**** DATA SUPPLIED ****

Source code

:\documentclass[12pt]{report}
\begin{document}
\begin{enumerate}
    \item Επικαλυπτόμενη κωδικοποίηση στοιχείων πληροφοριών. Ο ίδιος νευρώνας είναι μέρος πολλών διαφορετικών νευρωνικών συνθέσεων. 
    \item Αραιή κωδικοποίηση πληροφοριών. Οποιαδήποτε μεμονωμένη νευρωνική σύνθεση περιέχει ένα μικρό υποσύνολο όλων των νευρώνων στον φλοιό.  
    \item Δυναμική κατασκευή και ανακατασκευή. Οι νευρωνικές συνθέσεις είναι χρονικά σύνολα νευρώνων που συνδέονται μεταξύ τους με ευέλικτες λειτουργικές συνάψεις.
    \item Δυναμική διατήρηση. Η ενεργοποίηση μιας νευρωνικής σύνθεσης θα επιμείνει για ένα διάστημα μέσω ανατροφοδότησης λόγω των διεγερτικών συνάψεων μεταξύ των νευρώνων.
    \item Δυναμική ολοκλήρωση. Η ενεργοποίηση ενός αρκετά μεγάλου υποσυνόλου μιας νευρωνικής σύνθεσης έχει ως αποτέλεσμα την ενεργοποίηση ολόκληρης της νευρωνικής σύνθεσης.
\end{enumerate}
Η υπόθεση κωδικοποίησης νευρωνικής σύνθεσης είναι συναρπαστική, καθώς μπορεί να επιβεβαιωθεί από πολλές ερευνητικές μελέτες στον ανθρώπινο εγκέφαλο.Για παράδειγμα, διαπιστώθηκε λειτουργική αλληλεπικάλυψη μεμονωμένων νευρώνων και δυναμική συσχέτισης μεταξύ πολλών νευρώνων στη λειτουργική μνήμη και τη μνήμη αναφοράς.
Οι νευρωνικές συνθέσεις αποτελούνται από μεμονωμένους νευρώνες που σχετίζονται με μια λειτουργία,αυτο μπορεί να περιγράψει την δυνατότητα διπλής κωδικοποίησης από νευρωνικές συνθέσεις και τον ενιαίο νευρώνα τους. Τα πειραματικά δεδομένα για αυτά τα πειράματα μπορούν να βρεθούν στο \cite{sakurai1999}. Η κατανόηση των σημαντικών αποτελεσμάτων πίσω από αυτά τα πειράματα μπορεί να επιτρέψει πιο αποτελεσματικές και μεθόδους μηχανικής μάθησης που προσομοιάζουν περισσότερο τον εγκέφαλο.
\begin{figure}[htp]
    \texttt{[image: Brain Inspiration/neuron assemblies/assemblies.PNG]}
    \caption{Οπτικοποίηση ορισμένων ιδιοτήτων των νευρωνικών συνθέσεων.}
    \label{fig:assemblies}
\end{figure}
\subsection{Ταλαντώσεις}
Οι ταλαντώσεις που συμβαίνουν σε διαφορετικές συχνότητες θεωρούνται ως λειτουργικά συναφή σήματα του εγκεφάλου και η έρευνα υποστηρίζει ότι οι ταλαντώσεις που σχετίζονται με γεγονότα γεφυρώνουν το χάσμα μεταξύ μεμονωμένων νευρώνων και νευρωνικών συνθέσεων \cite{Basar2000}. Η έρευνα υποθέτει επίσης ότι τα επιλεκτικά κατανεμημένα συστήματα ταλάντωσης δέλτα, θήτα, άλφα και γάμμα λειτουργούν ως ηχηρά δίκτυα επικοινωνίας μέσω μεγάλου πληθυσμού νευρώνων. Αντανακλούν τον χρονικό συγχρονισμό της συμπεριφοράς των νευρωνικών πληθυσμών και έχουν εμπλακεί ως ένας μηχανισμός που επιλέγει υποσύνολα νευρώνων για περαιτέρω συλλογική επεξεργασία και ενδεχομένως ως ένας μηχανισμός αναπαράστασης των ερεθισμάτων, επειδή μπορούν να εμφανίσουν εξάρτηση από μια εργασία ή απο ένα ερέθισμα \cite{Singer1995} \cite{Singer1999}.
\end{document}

****

*TASK OBJECTIVE*.
Exactly and only the lines from the line containing "Οι νευρωνικές συνθέσεις αποτελούνται" through the last line of the entries should be copied, both ends included.

*ANSWER BELOW*.
Οι νευρωνικές συνθέσεις αποτελούνται από μεμονωμένους νευρώνες που σχετίζονται με μια λειτουργία,αυτο μπορεί να περιγράψει την δυνατότητα διπλής κωδικοποίησης από νευρωνικές συνθέσεις και τον ενιαίο νευρώνα τους. Τα πειραματικά δεδομένα για αυτά τα πειράματα μπορούν να βρεθούν στο \cite{sakurai1999}. Η κατανόηση των σημαντικών αποτελεσμάτων πίσω από αυτά τα πειράματα μπορεί να επιτρέψει πιο αποτελεσματικές και μεθόδους μηχανικής μάθησης που προσομοιάζουν περισσότερο τον εγκέφαλο.
\begin{figure}[htp]
    \texttt{[image: Brain Inspiration/neuron assemblies/assemblies.PNG]}
    \caption{Οπτικοποίηση ορισμένων ιδιοτήτων των νευρωνικών συνθέσεων.}
    \label{fig:assemblies}
\end{figure}
\subsection{Ταλαντώσεις}
Οι ταλαντώσεις που συμβαίνουν σε διαφορετικές συχνότητες θεωρούνται ως λειτουργικά συναφή σήματα του εγκεφάλου και η έρευνα υποστηρίζει ότι οι ταλαντώσεις που σχετίζονται με γεγονότα γεφυρώνουν το χάσμα μεταξύ μεμονωμένων νευρώνων και νευρωνικών συνθέσεων \cite{Basar2000}. Η έρευνα υποθέτει επίσης ότι τα επιλεκτικά κατανεμημένα συστήματα ταλάντωσης δέλτα, θήτα, άλφα και γάμμα λειτουργούν ως ηχηρά δίκτυα επικοινωνίας μέσω μεγάλου πληθυσμού νευρώνων. Αντανακλούν τον χρονικό συγχρονισμό της συμπεριφοράς των νευρωνικών πληθυσμών και έχουν εμπλακεί ως ένας μηχανισμός που επιλέγει υποσύνολα νευρώνων για περαιτέρω συλλογική επεξεργασία και ενδεχομένως ως ένας μηχανισμός αναπαράστασης των ερεθισμάτων, επειδή μπορούν να εμφανίσουν εξάρτηση από μια εργασία ή απο ένα ερέθισμα \cite{Singer1995} \cite{Singer1999}.
\end{document}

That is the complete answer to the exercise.